_Problem statement:_ Look below for the line holding "### Visualization" and the line holding "- Non-linear Relationships: Neural". Transcribe exactly those lines and all lines between them, nothing more.

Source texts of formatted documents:
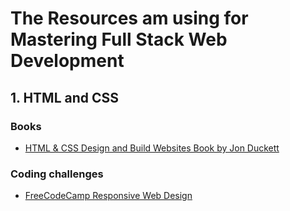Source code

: # The Resources am using for Mastering Full Stack Web Development

## 1. HTML and CSS

### Books
* [HTML & CSS Design and Build Websites Book by Jon Duckett](https://www.amazon.com/HTML-CSS-Design-Build-Websites/dp/1118008189)

### Coding challenges
* [FreeCodeCamp Responsive Web Design](https://www.freecodecamp.org/learn/2022/responsive-web-design/)

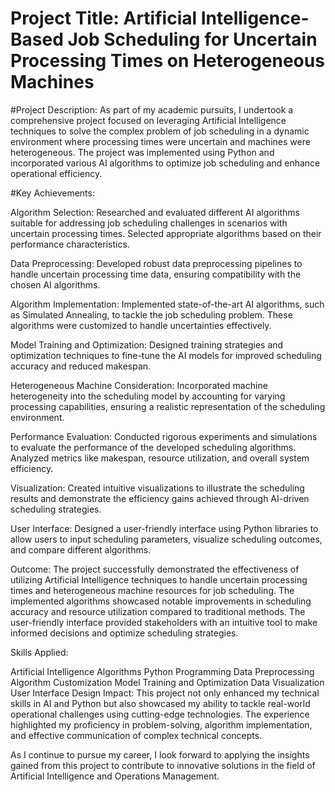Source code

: # Project Title: Artificial Intelligence-Based Job Scheduling for Uncertain Processing Times on Heterogeneous Machines

#Project Description:
As part of my academic pursuits, I undertook a comprehensive project focused on leveraging Artificial Intelligence techniques to solve the complex problem of job scheduling in a dynamic environment where processing times were uncertain and machines were heterogeneous. The project was implemented using Python and incorporated various AI algorithms to optimize job scheduling and enhance operational efficiency.

#Key Achievements:

Algorithm Selection: Researched and evaluated different AI algorithms suitable for addressing job scheduling challenges in scenarios with uncertain processing times. Selected appropriate algorithms based on their performance characteristics.

Data Preprocessing: Developed robust data preprocessing pipelines to handle uncertain processing time data, ensuring compatibility with the chosen AI algorithms.

Algorithm Implementation: Implemented state-of-the-art AI algorithms, such as Simulated Annealing, to tackle the job scheduling problem. These algorithms were customized to handle uncertainties effectively.

Model Training and Optimization: Designed training strategies and optimization techniques to fine-tune the AI models for improved scheduling accuracy and reduced makespan.

Heterogeneous Machine Consideration: Incorporated machine heterogeneity into the scheduling model by accounting for varying processing capabilities, ensuring a realistic representation of the scheduling environment.

Performance Evaluation: Conducted rigorous experiments and simulations to evaluate the performance of the developed scheduling algorithms. Analyzed metrics like makespan, resource utilization, and overall system efficiency.

Visualization: Created intuitive visualizations to illustrate the scheduling results and demonstrate the efficiency gains achieved through AI-driven scheduling strategies.

User Interface: Designed a user-friendly interface using Python libraries to allow users to input scheduling parameters, visualize scheduling outcomes, and compare different algorithms.

Outcome:
The project successfully demonstrated the effectiveness of utilizing Artificial Intelligence techniques to handle uncertain processing times and heterogeneous machine resources for job scheduling. The implemented algorithms showcased notable improvements in scheduling accuracy and resource utilization compared to traditional methods. The user-friendly interface provided stakeholders with an intuitive tool to make informed decisions and optimize scheduling strategies.

Skills Applied:

Artificial Intelligence Algorithms
Python Programming
Data Preprocessing
Algorithm Customization
Model Training and Optimization
Data Visualization
User Interface Design
Impact:
This project not only enhanced my technical skills in AI and Python but also showcased my ability to tackle real-world operational challenges using cutting-edge technologies. The experience highlighted my proficiency in problem-solving, algorithm implementation, and effective communication of complex technical concepts.

As I continue to pursue my career, I look forward to applying the insights gained from this project to contribute to innovative solutions in the field of Artificial Intelligence and Operations Management.
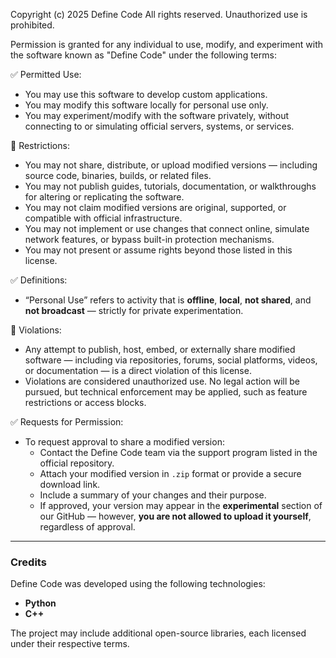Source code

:Copyright (c) 2025 Define Code
All rights reserved. Unauthorized use is prohibited.

Permission is granted for any individual to use, modify, and experiment with the software known as "Define Code" under the following terms:

✅ Permitted Use:
- You may use this software to develop custom applications.
- You may modify this software locally for personal use only.
- You may experiment/modify with the software privately, without connecting to or simulating official servers, systems, or services.

🚫 Restrictions:
- You may not share, distribute, or upload modified versions — including source code, binaries, builds, or related files.
- You may not publish guides, tutorials, documentation, or walkthroughs for altering or replicating the software.
- You may not claim modified versions are original, supported, or compatible with official infrastructure.
- You may not implement or use changes that connect online, simulate network features, or bypass built-in protection mechanisms.
- You may not present or assume rights beyond those listed in this license.

✅ Definitions:
- “Personal Use” refers to activity that is **offline**, **local**, **not shared**, and **not broadcast** — strictly for private experimentation.

🚫 Violations:
- Any attempt to publish, host, embed, or externally share modified software — including via repositories, forums, social platforms, videos, or documentation — is a direct violation of this license.
- Violations are considered unauthorized use. No legal action will be pursued, but technical enforcement may be applied, such as feature restrictions or access blocks.

✅ Requests for Permission:
- To request approval to share a modified version:
  - Contact the Define Code team via the support program listed in the official repository.
  - Attach your modified version in `.zip` format or provide a secure download link.
  - Include a summary of your changes and their purpose.
  - If approved, your version may appear in the **experimental** section of our GitHub — however, **you are not allowed to upload it yourself**, regardless of approval.

---

### Credits

Define Code was developed using the following technologies:
- **Python**
- **C++**

The project may include additional open-source libraries, each licensed under their respective terms.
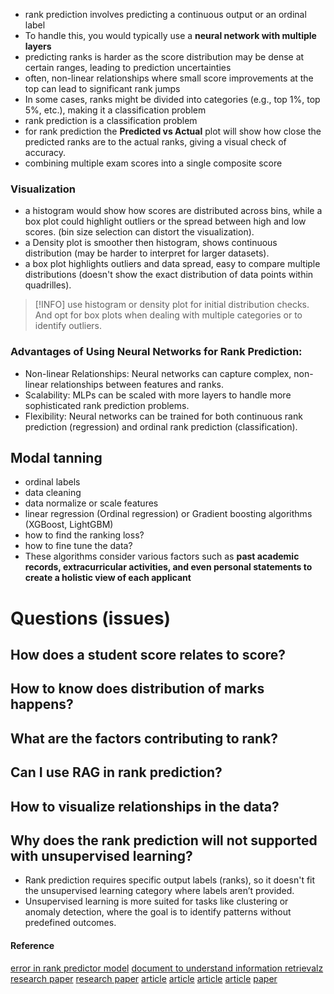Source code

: - rank prediction involves predicting a continuous output or an ordinal label
- To handle this, you would typically use a **neural network with multiple layers**
- predicting ranks is harder as the score distribution may be dense at certain ranges, leading to prediction uncertainties
- often, non-linear relationships where small score improvements at the top can lead to significant rank jumps
- In some cases, ranks might be divided into categories (e.g., top 1%, top 5%, etc.), making it a classification problem
- rank prediction is a classification problem
- for rank prediction the **Predicted vs Actual** plot will show how close the predicted ranks are to the actual ranks, giving a visual check of accuracy.
- combining multiple exam scores into a single composite score
### Visualization
- a histogram would show how scores are distributed across bins, while a box plot could highlight outliers or the spread between high and low scores. (bin size selection can distort the visualization).
- a Density plot is smoother then histogram, shows continuous distribution (may be harder to interpret for larger datasets).
- a box plot highlights outliers and data spread, easy to compare multiple distributions (doesn't show the exact distribution of data points within quadrilles).

> [!INFO] use histogram or density plot for initial distribution checks. And opt for box plots when dealing with multiple categories or to identify outliers.
### Advantages of Using Neural Networks for Rank Prediction:
- Non-linear Relationships: Neural networks can capture complex, non-linear relationships between features and ranks.
- Scalability: MLPs can be scaled with more layers to handle more sophisticated rank prediction problems.
- Flexibility: Neural networks can be trained for both continuous rank prediction (regression) and ordinal rank prediction (classification).
## Modal tanning
- ordinal labels
- data cleaning
- data normalize or scale features
- linear regression (Ordinal regression) or Gradient boosting algorithms (XGBoost, LightGBM)
- how to find the ranking loss?
- how to fine tune the data?
- These algorithms consider various factors such as **past academic records, extracurricular activities, and even personal statements to create a holistic view of each applicant**
# Questions (issues)
## How does a student score relates to score?
## How to know does distribution of marks happens?
## What are the factors contributing to rank?
## Can I use RAG in rank prediction?
## How to visualize relationships in the data?
## Why does the rank prediction will not supported with unsupervised learning?
- Rank prediction requires specific output labels (ranks), so it doesn't fit the unsupervised learning category where labels aren’t provided.
- Unsupervised learning is more suited for tasks like clustering or anomaly detection, where the goal is to identify patterns without predefined outcomes.

#### Reference
[error in rank predictor model](https://www.youtube.com/watch?v=5ZtCh0k9jd0)
[document to understand information retrievalz](https://web.stanford.edu/class/cs276/handouts/lecture14-learning-ranking.pdf)
[research paper](https://www.ijraset.com/best-journal/student-performace-pediction-using-ml-and-ai)
[research paper](https://link.springer.com/article/10.1007/s10462-022-10155-y)
[article](https://www.ai.codersarts.com/post/predicting-entrance-exam-ranks-and-college-admissions-with-machine-learning)
[article](https://indiaai.gov.in/article/ai-can-now-predict-a-student-s-grade-without-an-exam)
[article](https://towardsdatascience.com/learning-to-rank-a-complete-guide-to-ranking-using-machine-learning-4c9688d370d4)
[article](https://www.nowpublishers.com/article/DownloadSummary/INR-016)
[paper](http://arxiv.org/pdf/1811.12808)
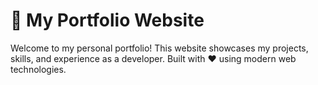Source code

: # 🚀 My Portfolio Website

Welcome to my personal portfolio! This website showcases my projects, skills, and experience as a developer. Built with ❤️ using modern web technologies.
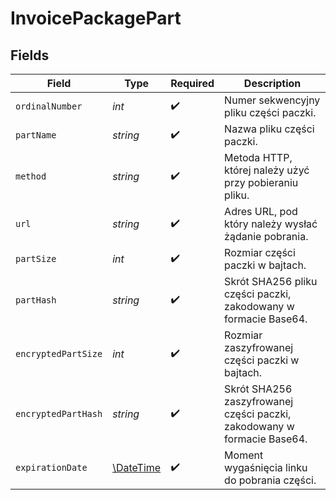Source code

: # InvoicePackagePart


## Fields

| Field                                                                   | Type                                                                    | Required                                                                | Description                                                             |
| ----------------------------------------------------------------------- | ----------------------------------------------------------------------- | ----------------------------------------------------------------------- | ----------------------------------------------------------------------- |
| `ordinalNumber`                                                         | *int*                                                                   | :heavy_check_mark:                                                      | Numer sekwencyjny pliku części paczki.                                  |
| `partName`                                                              | *string*                                                                | :heavy_check_mark:                                                      | Nazwa pliku części paczki.                                              |
| `method`                                                                | *string*                                                                | :heavy_check_mark:                                                      | Metoda HTTP, której należy użyć przy pobieraniu pliku.                  |
| `url`                                                                   | *string*                                                                | :heavy_check_mark:                                                      | Adres URL, pod który należy wysłać żądanie pobrania.                    |
| `partSize`                                                              | *int*                                                                   | :heavy_check_mark:                                                      | Rozmiar części paczki w bajtach.                                        |
| `partHash`                                                              | *string*                                                                | :heavy_check_mark:                                                      | Skrót SHA256 pliku części paczki, zakodowany w formacie Base64.         |
| `encryptedPartSize`                                                     | *int*                                                                   | :heavy_check_mark:                                                      | Rozmiar zaszyfrowanej części paczki w bajtach.                          |
| `encryptedPartHash`                                                     | *string*                                                                | :heavy_check_mark:                                                      | Skrót SHA256 zaszyfrowanej części paczki, zakodowany w formacie Base64. |
| `expirationDate`                                                        | [\DateTime](https://www.php.net/manual/en/class.datetime.php)           | :heavy_check_mark:                                                      | Moment wygaśnięcia linku do pobrania części.                            |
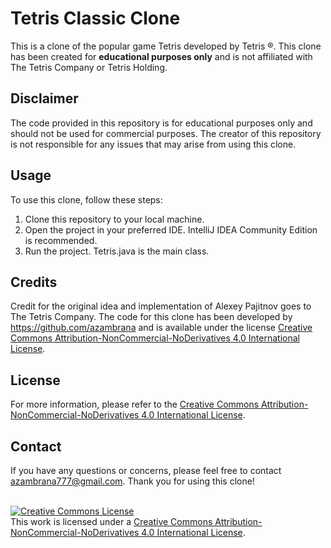 ﻿# Tetris Classic Clone
This is a clone of the popular game Tetris developed by Tetris ®. This clone has been created for **educational purposes only** and is not affiliated with The Tetris Company or Tetris Holding.

## Disclaimer
The code provided in this repository is for educational purposes only and should not be used for commercial purposes. The creator of this repository is not responsible for any issues that may arise from using this clone.

## Usage
To use this clone, follow these steps:

1. Clone this repository to your local machine.
2. Open the project in your preferred IDE.  IntelliJ IDEA Community Edition is recommended.
3. Run the project.  Tetris.java is the main class.

## Credits
Credit for the original idea and implementation of Alexey Pajitnov goes to The Tetris Company. The code for this clone has been developed by https://github.com/azambrana and is available under the license <a rel="license" href="http://creativecommons.org/licenses/by-nc-nd/4.0/">Creative Commons Attribution-NonCommercial-NoDerivatives 4.0 International License</a>.

## License

For more information, please refer to the <a rel="license" href="http://creativecommons.org/licenses/by-nc-nd/4.0/">Creative Commons Attribution-NonCommercial-NoDerivatives 4.0 International License</a>.

## Contact
If you have any questions or concerns, please feel free to contact azambrana777@gmail.com. Thank you for using this clone!

<br />
<a rel="license" href="http://creativecommons.org/licenses/by-nc-nd/4.0/"><img alt="Creative Commons License" style="border-width:0" src="https://i.creativecommons.org/l/by-nc-nd/4.0/88x31.png" /></a><br />This work is licensed under a <a rel="license" href="http://creativecommons.org/licenses/by-nc-nd/4.0/">Creative Commons Attribution-NonCommercial-NoDerivatives 4.0 International License</a>.
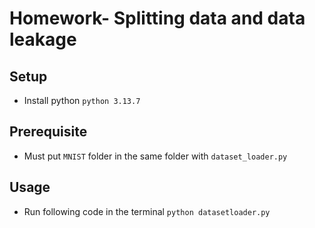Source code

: # Homework- Splitting data and data leakage
## Setup
* Install python
`python 3.13.7`
## Prerequisite
* Must put `MNIST` folder in the same folder with `dataset_loader.py`
## Usage
* Run following code in the terminal
`python datasetloader.py`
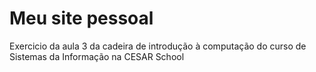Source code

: # Meu site pessoal
Exercicio da aula 3 da cadeira de introdução à computação do curso de Sistemas da Informação na CESAR School
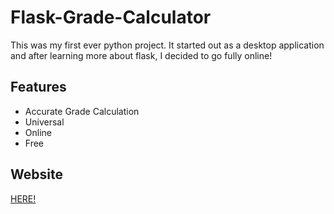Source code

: # Flask-Grade-Calculator

This was my first ever python project. It started out as a desktop application and after learning more about flask, I decided to go fully online!

## Features

- Accurate Grade Calculation
- Universal
- Online
- Free

## Website

<a href="https://python-grade-cal.herokuapp.com">HERE!</a>
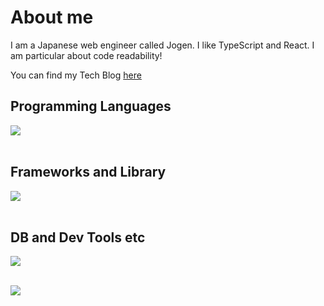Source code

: # About me
I am a Japanese web engineer called Jogen.
I like TypeScript and React.
I am particular about code readability!

You can find my Tech Blog [here](https://zenn.dev/bmth)

## Programming Languages

<img src="https://skillicons.dev/icons?i=js,typescript,java,python,html,css," /> <br /><br />

## Frameworks and Library

<img src="https://skillicons.dev/icons?i=react,next,vue,spring,nodejs,bun,vite,vitest,jest,prisma,tailwind,wordpress,hono" /> <br /><br />

## DB and Dev Tools etc

<img src="https://skillicons.dev/icons?i=mysql,postgresql,planetscale,docker,git,github,vscode,cloudflare,vercel,linux" /> <br /><br />

![](https://github-readme-stats.vercel.app/api/top-langs?username=bmthd&show_icons=true&locale=en&layout=compact)


<!--
![bmthd's GitHub stats](https://github-readme-stats.vercel.app/api?username=bmthd&show_icons=true&theme=transparent)
**bmthd/bmthd** is a ✨ _special_ ✨ repository because its `README.md` (this file) appears on your GitHub profile.

Here are some ideas to get you started:

- 🔭 I’m currently working on ...
- 🌱 I’m currently learning ...
- 👯 I’m looking to collaborate on ...
- 🤔 I’m looking for help with ...
- 💬 Ask me about ...
- 📫 How to reach me: ...
- 😄 Pronouns: ...
- ⚡ Fun fact: ...
-->
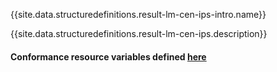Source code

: {{site.data.structuredefinitions.result-lm-cen-ips-intro.name}}

{{site.data.structuredefinitions.result-lm-cen-ips.description}}

#### Conformance resource variables defined [here](http://wiki.hl7.org/index.php?title=IG_Publisher_Documentation#Jekyll)
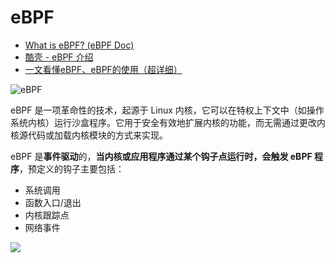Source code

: # eBPF

- [What is eBPF? (eBPF Doc)](https://ebpf.io/zh-cn/what-is-ebpf/)
- [酷壳 - eBPF 介绍](https://coolshell.cn/articles/22320.html)
- [一文看懂eBPF、eBPF的使用（超详细）](https://zhuanlan.zhihu.com/p/480811707)

![eBPF](https://ebpf.io/static/e293240ecccb9d506587571007c36739/f2674/overview.png)

eBPF 是一项革命性的技术，起源于 Linux 内核，它可以在特权上下文中（如操作系统内核）运行沙盒程序。它用于安全有效地扩展内核的功能，而无需通过更改内核源代码或加载内核模块的方式来实现。

eBPF 是**事件驱动**的，**当内核或应用程序通过某个钩子点运行时，会触发 eBPF 程序**，预定义的钩子主要包括：
- 系统调用
- 函数入口/退出
- 内核跟踪点
- 网络事件

![](https://ebpf.io/static/b4f7d64d4d04806a1de60126926d5f3a/12151/syscall-hook.png)

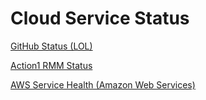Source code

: # Cloud Service Status

[GitHub Status (LOL)](https://www.githubstatus.com/)

[Action1 RMM Status](https://status.action1.com/)

[AWS Service Health (Amazon Web Services)](https://health.aws.amazon.com/health/status)
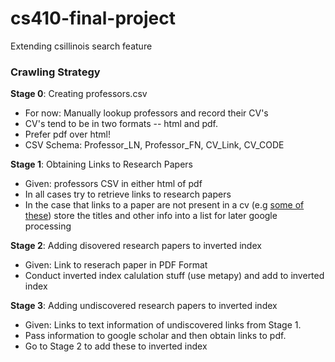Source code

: # cs410-final-project
Extending csillinois search feature

### Crawling Strategy
**Stage 0**: Creating professors.csv
  * For now: Manually lookup professors and record their CV's   
  * CV's tend to be in two formats -- html and pdf.
  * Prefer pdf over html!
  * CSV Schema: Professor_LN, Professor_FN, CV_Link, CV_CODE
      
**Stage 1**: Obtaining Links to Research Papers
  * Given: professors CSV in either html of pdf
  * In all cases try to retrieve links to research papers
  * In the case that links to a paper are not present in a cv (e.g [some of these](http://sifaka.cs.uiuc.edu/czhai/selected.html)) store the titles and other info into a list for later google processing
      
**Stage 2**: Adding disovered research papers to inverted index
  * Given: Link to reserach paper in PDF Format
  * Conduct inverted index calulation stuff (use metapy) and add to inverted index
      
**Stage 3**: Adding undiscovered research papers to inverted index
  * Given: Links to text information of undiscovered links from Stage 1.
  * Pass information to google scholar and then obtain links to pdf.
  * Go to Stage 2 to add these to inverted index
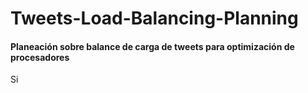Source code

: # Tweets-Load-Balancing-Planning
#### Planeación sobre balance de carga de tweets para optimización de procesadores

Si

_Reply:_
### Visualization
- a histogram would show how scores are distributed across bins, while a box plot could highlight outliers or the spread between high and low scores. (bin size selection can distort the visualization).
- a Density plot is smoother then histogram, shows continuous distribution (may be harder to interpret for larger datasets).
- a box plot highlights outliers and data spread, easy to compare multiple distributions (doesn't show the exact distribution of data points within quadrilles).

> [!INFO] use histogram or density plot for initial distribution checks. And opt for box plots when dealing with multiple categories or to identify outliers.
### Advantages of Using Neural Networks for Rank Prediction:
- Non-linear Relationships: Neural networks can capture complex, non-linear relationships between features and ranks.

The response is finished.